In Afghanistan under Taliban rule, women were forbidden to work or go to school,
they could not leave their homes without a male chaperone, and they could not be
seen without a head-to-toe covering called the burqa. A woman's
slightest infractions were met with brutal public beatings. That is why it is
both appropriate and incredible that the sole effective civil resistance to
Taliban rule was made by women. Veiled Courage reveals the remarkable
bravery and spirit of the women of the Revolutionary Association of the Women of
Afghanistan (RAWA), whose daring clandestine activities defied the forces of the
Taliban and earned the world's fierce admiration.
The complete subordination of women was one of the first acts of the Taliban.

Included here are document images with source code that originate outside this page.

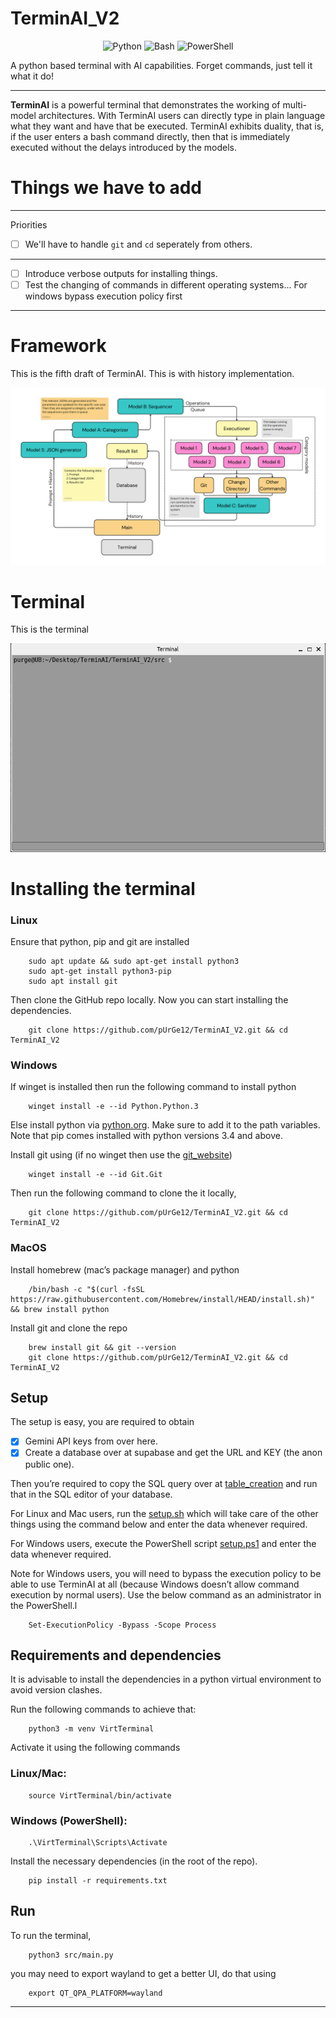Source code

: # TerminAI_V2

<p align="center">
  <img src="https://img.shields.io/badge/Code-Python-informational?style=flat&logo=python&color=blue" alt="Python" />
  <img src="https://img.shields.io/badge/Code-Bash-informational?style=flat&logo=gnu-bash&color=lightgrey" alt="Bash" />
  <img src="https://img.shields.io/badge/Code-PowerShell-informational?style=flat&logo=powershell&color=blue" alt="PowerShell" />
</p>


A python based terminal with AI capabilities. Forget commands, just tell it what it do!

---

**TerminAI** is a powerful terminal that demonstrates the working of multi-model architectures. With TerminAI users can directly type in plain language what they want and have that be executed. TerminAI exhibits duality, that is, if the user enters a bash command directly, then that is immediately executed without the delays introduced by the models.


# Things we have to add

---
Priorities

- [ ] We'll have to handle `git` and `cd` seperately from others. 

---

- [ ] Introduce verbose outputs for installing things.
- [ ] Test the changing of commands in different operating systems... For windows bypass execution policy first

---

# Framework 

This is the fifth draft of TerminAI. This is with history implementation.

![TerminAI](./utils/images/TerminAI_V2_draft_6.png)

# Terminal

This is the terminal

![Terminal](./utils/Terminal_GUI/images/terminal_2.png)

# Installing the terminal 

### Linux

Ensure that python, pip and git are installed

		sudo apt update && sudo apt-get install python3
		sudo apt-get install python3-pip
		sudo apt install git

Then clone the GitHub repo locally. Now you can start installing the dependencies.

		git clone https://github.com/pUrGe12/TerminAI_V2.git && cd TerminAI_V2


### Windows 

If winget is installed then run the following command to install python

		winget install -e --id Python.Python.3

Else install python via [python.org](https://www.python.org/downloads). Make sure to add it to the path variables. Note that pip comes installed with python versions 3.4 and above.

Install git using (if no winget then use the [git_website](https://git-scm.com))

		winget install -e --id Git.Git

Then run the following command to clone the it locally,

		git clone https://github.com/pUrGe12/TerminAI_V2.git && cd TerminAI_V2

### MacOS

Install homebrew (mac’s package manager) and python

		/bin/bash -c "$(curl -fsSL https://raw.githubusercontent.com/Homebrew/install/HEAD/install.sh)" && brew install python


Install git and clone the repo

		brew install git && git --version
		git clone https://github.com/pUrGe12/TerminAI_V2.git && cd TerminAI_V2

## Setup

The setup is easy, you are required to obtain 

- [x]  Gemini API keys from over here.
- [x] Create a database over at supabase and get the URL and KEY (the anon public one).

Then you’re required to copy the SQL query over at [table_creation](./utils/setup/table_creation.sql) and run that in the SQL editor of your database.

For Linux and Mac users, run the [setup.sh](./utils/setup/setup.sh) which will take care of the other things using the command below and enter the data whenever required.

For Windows users, execute the PowerShell script [setup.ps1](./utils/setup/setup.ps1) and enter the data whenever required. 

Note for Windows users, you will need to bypass the execution policy to be able to use TerminAI at all (because Windows doesn’t allow command execution by normal users). Use the below command as an administrator in the PowerShell.l

		Set-ExecutionPolicy -Bypass -Scope Process

## Requirements and dependencies

It is advisable to install the dependencies in a python virtual environment to avoid version clashes.

Run the following commands to achieve that:

		python3 -m venv VirtTerminal

Activate it using the following commands

### Linux/Mac:		 	

		source VirtTerminal/bin/activate

### Windows (PowerShell):	 

		.\VirtTerminal\Scripts\Activate 

Install the necessary dependencies (in the root of the repo).

		pip install -r requirements.txt

## Run

To run the terminal,

		python3 src/main.py

you may need to export wayland to get a better UI, do that using

		export QT_QPA_PLATFORM=wayland

---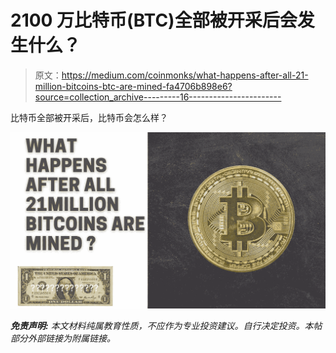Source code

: # 2100 万比特币(BTC)全部被开采后会发生什么？

> 原文：<https://medium.com/coinmonks/what-happens-after-all-21-million-bitcoins-btc-are-mined-fa4706b898e6?source=collection_archive---------16----------------------->

比特币全部被开采后，比特币会怎么样？

![](img/a2005427dc95c7872dad88726656737e.png)

***免责声明:*** *本文材料纯属教育性质，不应作为专业投资建议。自行决定投资。本帖部分外部链接为附属链接。*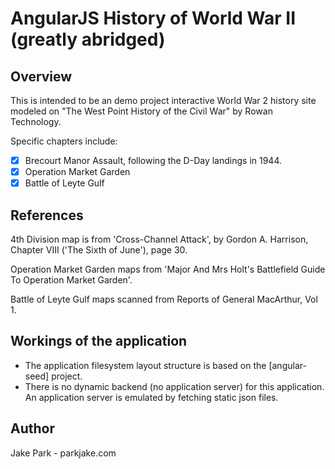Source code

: # AngularJS History of World War II (greatly abridged)

## Overview

This is intended to be an demo project interactive World War 2 history site
modeled on "The West Point History of the Civil War" by Rowan Technology.

Specific chapters include:
- [x] Brecourt Manor Assault, following the D-Day landings in 1944.
- [x] Operation Market Garden
- [x] Battle of Leyte Gulf

## References

4th Division map is from 'Cross-Channel Attack', by Gordon A. Harrison,
Chapter VIII ('The Sixth of June'), page 30.

Operation Market Garden maps from 'Major And Mrs Holt's Battlefield Guide To
Operation Market Garden'.

Battle of Leyte Gulf maps scanned from Reports of General MacArthur, Vol 1.

## Workings of the application

- The application filesystem layout structure is based on the [angular-seed] project.
- There is no dynamic backend (no application server) for this application.
  An application server is emulated by fetching static json files.


## Author

Jake Park - parkjake.com
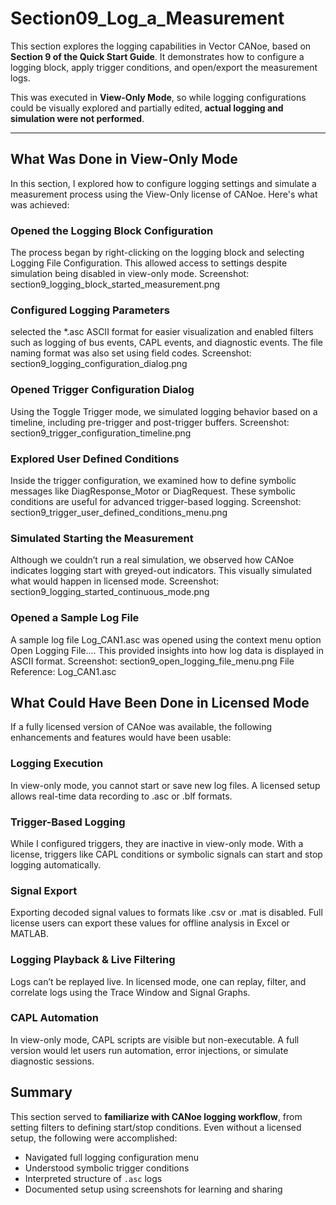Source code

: # Section09_Log_a_Measurement

This section explores the logging capabilities in Vector CANoe, based on **Section 9 of the Quick Start Guide**. It demonstrates how to configure a logging block, apply trigger conditions, and open/export the measurement logs.

This was executed in **View-Only Mode**, so while logging configurations could be visually explored and partially edited, **actual logging and simulation were not performed**.

---

## What Was Done in View-Only Mode
In this section, I explored how to configure logging settings and simulate a measurement process using the View-Only license of CANoe. Here's what was achieved:

### Opened the Logging Block Configuration
The process began by right-clicking on the logging block and selecting Logging File Configuration. This allowed access to settings despite simulation being disabled in view-only mode.
Screenshot: section9_logging_block_started_measurement.png

###  Configured Logging Parameters
selected the *.asc ASCII format for easier visualization and enabled filters such as logging of bus events, CAPL events, and diagnostic events. The file naming format was also set using field codes.
Screenshot: section9_logging_configuration_dialog.png

### Opened Trigger Configuration Dialog
Using the Toggle Trigger mode, we simulated logging behavior based on a timeline, including pre-trigger and post-trigger buffers.
Screenshot: section9_trigger_configuration_timeline.png

### Explored User Defined Conditions
Inside the trigger configuration, we examined how to define symbolic messages like DiagResponse_Motor or DiagRequest. These symbolic conditions are useful for advanced trigger-based logging.
Screenshot: section9_trigger_user_defined_conditions_menu.png

### Simulated Starting the Measurement
Although we couldn’t run a real simulation, we observed how CANoe indicates logging start with greyed-out indicators. This visually simulated what would happen in licensed mode.
Screenshot: section9_logging_started_continuous_mode.png

### Opened a Sample Log File
A sample log file Log_CAN1.asc was opened using the context menu option Open Logging File.... This provided insights into how log data is displayed in ASCII format.
Screenshot: section9_open_logging_file_menu.png
File Reference: Log_CAN1.asc

## What Could Have Been Done in Licensed Mode
If a fully licensed version of CANoe was available, the following enhancements and features would have been usable:

### Logging Execution
In view-only mode, you cannot start or save new log files. A licensed setup allows real-time data recording to .asc or .blf formats.

### Trigger-Based Logging
While I configured triggers, they are inactive in view-only mode. With a license, triggers like CAPL conditions or symbolic signals can start and stop logging automatically.

### Signal Export
Exporting decoded signal values to formats like .csv or .mat is disabled. Full license users can export these values for offline analysis in Excel or MATLAB.

### Logging Playback & Live Filtering
Logs can’t be replayed live. In licensed mode, one can replay, filter, and correlate logs using the Trace Window and Signal Graphs.

### CAPL Automation
In view-only mode, CAPL scripts are visible but non-executable. A full version would let users run automation, error injections, or simulate diagnostic sessions.

## Summary

This section served to **familiarize with CANoe logging workflow**, from setting filters to defining start/stop conditions. Even without a licensed setup, the following were accomplished:

- Navigated full logging configuration menu
- Understood symbolic trigger conditions
- Interpreted structure of `.asc` logs
- Documented setup using screenshots for learning and sharing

But the women of RAWA refused to cower. They used the burqa to their advantage,
secretly photographing Taliban beatings and executions, and posting the gruesome
pictures on their multi-language website, rawa.org, which is read around the
world. They organized to educate girls and women in underground schools and to
run small businesses in the border towns of Pakistan that allowed widows to
support their families.
If caught, any RAWA activist would have faced sure death. Yet they persisted.
With the overthrow of the Taliban now a reality, RAWA faces a new challenge:
defeating the powers of Islamic fundamentalism of which the Taliban are only one
face and helping build a society in which women are guaranteed full human
rights.
Cheryl Benard, an American sociologist and an important advisor to RAWA,
uses her inside access to write the first behind-the-scenes story of RAWA and
its remarkably brave women. Veiled Courage will change the way people think of Afghanistan, casting its people and its future in a new, more hopeful
light.
Chapter One: Men, Boys and Dust
Men, boys and dust. That was my initial impression when I first went to the
Afghan border area in 1982, an expert in project design sent to assess the
efficiency with which aid was being delivered to Afghan refugees by the
international community. I had lived, traveled and studied in other countries,
including Islamic ones, but even there, my contacts had been limited to people
like me--modern, educated, urban people. This was not the group that populated
the border area or lived in the refugee camps.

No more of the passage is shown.